* Materials provided *
____
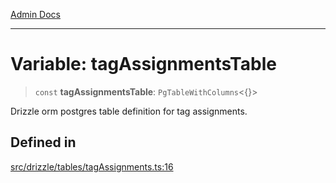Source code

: [Admin Docs](/)

***

# Variable: tagAssignmentsTable

> `const` **tagAssignmentsTable**: `PgTableWithColumns`\<\{\}\>

Drizzle orm postgres table definition for tag assignments.

## Defined in

[src/drizzle/tables/tagAssignments.ts:16](https://github.com/NishantSinghhhhh/talawa-api/blob/05ae6a4794762096d917a90a3af0db22b7c47392/src/drizzle/tables/tagAssignments.ts#L16)
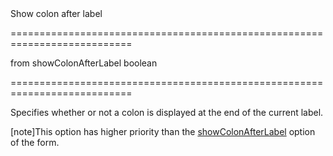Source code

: <!--**
/*-------------------------------------------
    Auto-generated file. Do not modify.
-------------------------------------------

**-->
<!--d-->Show colon after label<!--/d-->
===========================================================================
<!--default-->from showColonAfterLabel<!--/default-->
<!--type-->boolean<!--/type-->
===========================================================================

<!--shortDescription-->
Specifies whether or not a colon is displayed at the end of the current label.
<!--/shortDescription-->

<!--fullDescription-->
[note]This option has higher priority than the [showColonAfterLabel](/Documentation/ApiReference/UI_Widgets/dxForm/Configuration/#showColonAfterLabel) option of the form.
<!--/fullDescription-->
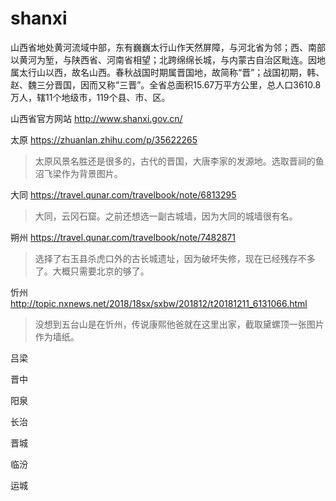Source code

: # shanxi

山西省地处黄河流域中部，东有巍巍太行山作天然屏障，与河北省为邻；西、南部以黄河为堑，与陕西省、河南省相望；北跨绵绵长城，与内蒙古自治区毗连。因地属太行山以西，故名山西。春秋战国时期属晋国地，故简称“晋”；战国初期，韩、赵、魏三分晋国，因而又称“三晋”。全省总面积15.67万平方公里，总人口3610.8万人，辖11个地级市，119个县、市、区。

山西省官方网站 http://www.shanxi.gov.cn/

太原 https://zhuanlan.zhihu.com/p/35622265

> 太原风景名胜还是很多的，古代的晋国，大唐李家的发源地。选取晋祠的鱼沼飞梁作为背景图片。

大同 https://travel.qunar.com/travelbook/note/6813295

> 大同，云冈石窟。之前还想选一副古城墙，因为大同的城墙很有名。

朔州 https://travel.qunar.com/travelbook/note/7482871

> 选择了右玉县杀虎口外的古长城遗址，因为破坏失修，现在已经残存不多了。大概只需要北京的够了。

忻州 http://topic.nxnews.net/2018/18sx/sxbw/201812/t20181211_6131066.html

> 没想到五台山是在忻州，传说康熙他爸就在这里出家，截取黛螺顶一张图片作为墙纸。

吕梁

晋中

阳泉

长治

晋城

临汾

运城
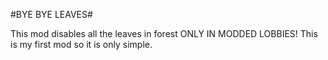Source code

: #BYE BYE LEAVES#

This mod disables all the leaves in forest ONLY IN MODDED LOBBIES!
This is my first mod so it is only simple.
____
* Task directions *
Set down the material above as is, without any pictures.

* Response *
Source code

: [Admin Docs](/)

***

# Variable: tagAssignmentsTable

> `const` **tagAssignmentsTable**: `PgTableWithColumns`\<\{\}\>

Drizzle orm postgres table definition for tag assignments.

## Defined in

[src/drizzle/tables/tagAssignments.ts:16](https://github.com/NishantSinghhhhh/talawa-api/blob/05ae6a4794762096d917a90a3af0db22b7c47392/src/drizzle/tables/tagAssignments.ts#L16)
Source code

: <!--**
/*-------------------------------------------
    Auto-generated file. Do not modify.
-------------------------------------------

**-->
<!--d-->Show colon after label<!--/d-->
===========================================================================
<!--default-->from showColonAfterLabel<!--/default-->
<!--type-->boolean<!--/type-->
===========================================================================

<!--shortDescription-->
Specifies whether or not a colon is displayed at the end of the current label.
<!--/shortDescription-->

<!--fullDescription-->
[note]This option has higher priority than the [showColonAfterLabel](/Documentation/ApiReference/UI_Widgets/dxForm/Configuration/#showColonAfterLabel) option of the form.
<!--/fullDescription-->
Source code

: # shanxi

山西省地处黄河流域中部，东有巍巍太行山作天然屏障，与河北省为邻；西、南部以黄河为堑，与陕西省、河南省相望；北跨绵绵长城，与内蒙古自治区毗连。因地属太行山以西，故名山西。春秋战国时期属晋国地，故简称“晋”；战国初期，韩、赵、魏三分晋国，因而又称“三晋”。全省总面积15.67万平方公里，总人口3610.8万人，辖11个地级市，119个县、市、区。

山西省官方网站 http://www.shanxi.gov.cn/

太原 https://zhuanlan.zhihu.com/p/35622265

> 太原风景名胜还是很多的，古代的晋国，大唐李家的发源地。选取晋祠的鱼沼飞梁作为背景图片。

大同 https://travel.qunar.com/travelbook/note/6813295

> 大同，云冈石窟。之前还想选一副古城墙，因为大同的城墙很有名。

朔州 https://travel.qunar.com/travelbook/note/7482871

> 选择了右玉县杀虎口外的古长城遗址，因为破坏失修，现在已经残存不多了。大概只需要北京的够了。

忻州 http://topic.nxnews.net/2018/18sx/sxbw/201812/t20181211_6131066.html

> 没想到五台山是在忻州，传说康熙他爸就在这里出家，截取黛螺顶一张图片作为墙纸。

吕梁

晋中

阳泉

长治

晋城

临汾

运城
Source code

: #BYE BYE LEAVES#

This mod disables all the leaves in forest ONLY IN MODDED LOBBIES!
This is my first mod so it is only simple.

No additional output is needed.